== Provided records ==
Content starts
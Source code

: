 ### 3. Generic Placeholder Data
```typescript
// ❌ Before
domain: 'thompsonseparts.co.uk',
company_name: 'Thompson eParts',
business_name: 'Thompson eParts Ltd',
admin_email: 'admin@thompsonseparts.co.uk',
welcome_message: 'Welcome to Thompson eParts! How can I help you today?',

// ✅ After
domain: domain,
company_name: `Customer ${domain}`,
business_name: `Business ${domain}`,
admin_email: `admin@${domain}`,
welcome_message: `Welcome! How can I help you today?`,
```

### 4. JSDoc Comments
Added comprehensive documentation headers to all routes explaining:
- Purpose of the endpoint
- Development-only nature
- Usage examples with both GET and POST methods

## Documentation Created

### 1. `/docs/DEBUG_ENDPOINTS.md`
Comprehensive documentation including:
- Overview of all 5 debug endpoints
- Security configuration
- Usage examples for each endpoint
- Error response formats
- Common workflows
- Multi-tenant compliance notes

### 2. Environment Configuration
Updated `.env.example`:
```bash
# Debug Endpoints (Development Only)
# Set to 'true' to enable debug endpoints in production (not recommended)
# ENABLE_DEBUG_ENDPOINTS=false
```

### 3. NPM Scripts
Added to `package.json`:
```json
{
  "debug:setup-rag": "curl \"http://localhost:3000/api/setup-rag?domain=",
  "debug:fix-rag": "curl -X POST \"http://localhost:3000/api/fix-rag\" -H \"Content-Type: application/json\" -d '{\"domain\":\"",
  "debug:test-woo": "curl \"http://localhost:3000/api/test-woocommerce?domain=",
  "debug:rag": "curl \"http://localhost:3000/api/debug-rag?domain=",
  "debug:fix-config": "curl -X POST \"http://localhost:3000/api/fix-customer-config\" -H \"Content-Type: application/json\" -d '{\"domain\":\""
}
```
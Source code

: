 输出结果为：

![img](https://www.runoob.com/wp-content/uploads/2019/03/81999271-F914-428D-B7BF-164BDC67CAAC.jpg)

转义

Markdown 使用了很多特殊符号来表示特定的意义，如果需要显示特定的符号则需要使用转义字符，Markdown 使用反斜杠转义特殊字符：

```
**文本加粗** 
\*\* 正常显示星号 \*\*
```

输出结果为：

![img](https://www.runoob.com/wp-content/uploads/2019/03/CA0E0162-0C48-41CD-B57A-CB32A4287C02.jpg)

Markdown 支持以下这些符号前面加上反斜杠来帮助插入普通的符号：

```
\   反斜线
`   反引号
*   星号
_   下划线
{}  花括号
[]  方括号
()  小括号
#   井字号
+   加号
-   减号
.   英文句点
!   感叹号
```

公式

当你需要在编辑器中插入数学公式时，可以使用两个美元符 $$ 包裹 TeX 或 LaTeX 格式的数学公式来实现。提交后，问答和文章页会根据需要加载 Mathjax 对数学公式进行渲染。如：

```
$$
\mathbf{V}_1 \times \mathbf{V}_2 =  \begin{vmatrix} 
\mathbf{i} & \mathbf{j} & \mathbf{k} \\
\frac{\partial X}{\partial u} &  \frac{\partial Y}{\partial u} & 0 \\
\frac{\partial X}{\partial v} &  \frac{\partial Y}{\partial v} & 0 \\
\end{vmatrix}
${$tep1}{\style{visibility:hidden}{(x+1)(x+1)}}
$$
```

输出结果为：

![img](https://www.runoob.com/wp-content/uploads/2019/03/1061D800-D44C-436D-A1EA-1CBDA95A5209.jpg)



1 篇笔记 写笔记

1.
Content ends
Print the records again in full, exactly as they appear above.

== Your solution ==
Source code

: ### 3. Generic Placeholder Data
```typescript
// ❌ Before
domain: 'thompsonseparts.co.uk',
company_name: 'Thompson eParts',
business_name: 'Thompson eParts Ltd',
admin_email: 'admin@thompsonseparts.co.uk',
welcome_message: 'Welcome to Thompson eParts! How can I help you today?',

// ✅ After
domain: domain,
company_name: `Customer ${domain}`,
business_name: `Business ${domain}`,
admin_email: `admin@${domain}`,
welcome_message: `Welcome! How can I help you today?`,
```

### 4. JSDoc Comments
Added comprehensive documentation headers to all routes explaining:
- Purpose of the endpoint
- Development-only nature
- Usage examples with both GET and POST methods

## Documentation Created

### 1. `/docs/DEBUG_ENDPOINTS.md`
Comprehensive documentation including:
- Overview of all 5 debug endpoints
- Security configuration
- Usage examples for each endpoint
- Error response formats
- Common workflows
- Multi-tenant compliance notes

### 2. Environment Configuration
Updated `.env.example`:
```bash
# Debug Endpoints (Development Only)
# Set to 'true' to enable debug endpoints in production (not recommended)
# ENABLE_DEBUG_ENDPOINTS=false
```

### 3. NPM Scripts
Added to `package.json`:
```json
{
  "debug:setup-rag": "curl \"http://localhost:3000/api/setup-rag?domain=",
  "debug:fix-rag": "curl -X POST \"http://localhost:3000/api/fix-rag\" -H \"Content-Type: application/json\" -d '{\"domain\":\"",
  "debug:test-woo": "curl \"http://localhost:3000/api/test-woocommerce?domain=",
  "debug:rag": "curl \"http://localhost:3000/api/debug-rag?domain=",
  "debug:fix-config": "curl -X POST \"http://localhost:3000/api/fix-customer-config\" -H \"Content-Type: application/json\" -d '{\"domain\":\""
}
```
Source code

: 输出结果为：

![img](https://www.runoob.com/wp-content/uploads/2019/03/81999271-F914-428D-B7BF-164BDC67CAAC.jpg)

转义

Markdown 使用了很多特殊符号来表示特定的意义，如果需要显示特定的符号则需要使用转义字符，Markdown 使用反斜杠转义特殊字符：

```
**文本加粗** 
\*\* 正常显示星号 \*\*
```

输出结果为：

![img](https://www.runoob.com/wp-content/uploads/2019/03/CA0E0162-0C48-41CD-B57A-CB32A4287C02.jpg)

Markdown 支持以下这些符号前面加上反斜杠来帮助插入普通的符号：

```
\   反斜线
`   反引号
*   星号
_   下划线
{}  花括号
[]  方括号
()  小括号
#   井字号
+   加号
-   减号
.   英文句点
!   感叹号
```

公式

当你需要在编辑器中插入数学公式时，可以使用两个美元符 $$ 包裹 TeX 或 LaTeX 格式的数学公式来实现。提交后，问答和文章页会根据需要加载 Mathjax 对数学公式进行渲染。如：

```
$$
\mathbf{V}_1 \times \mathbf{V}_2 =  \begin{vmatrix} 
\mathbf{i} & \mathbf{j} & \mathbf{k} \\
\frac{\partial X}{\partial u} &  \frac{\partial Y}{\partial u} & 0 \\
\frac{\partial X}{\partial v} &  \frac{\partial Y}{\partial v} & 0 \\
\end{vmatrix}
${$tep1}{\style{visibility:hidden}{(x+1)(x+1)}}
$$
```

输出结果为：

![img](https://www.runoob.com/wp-content/uploads/2019/03/1061D800-D44C-436D-A1EA-1CBDA95A5209.jpg)



1 篇笔记 写笔记

1.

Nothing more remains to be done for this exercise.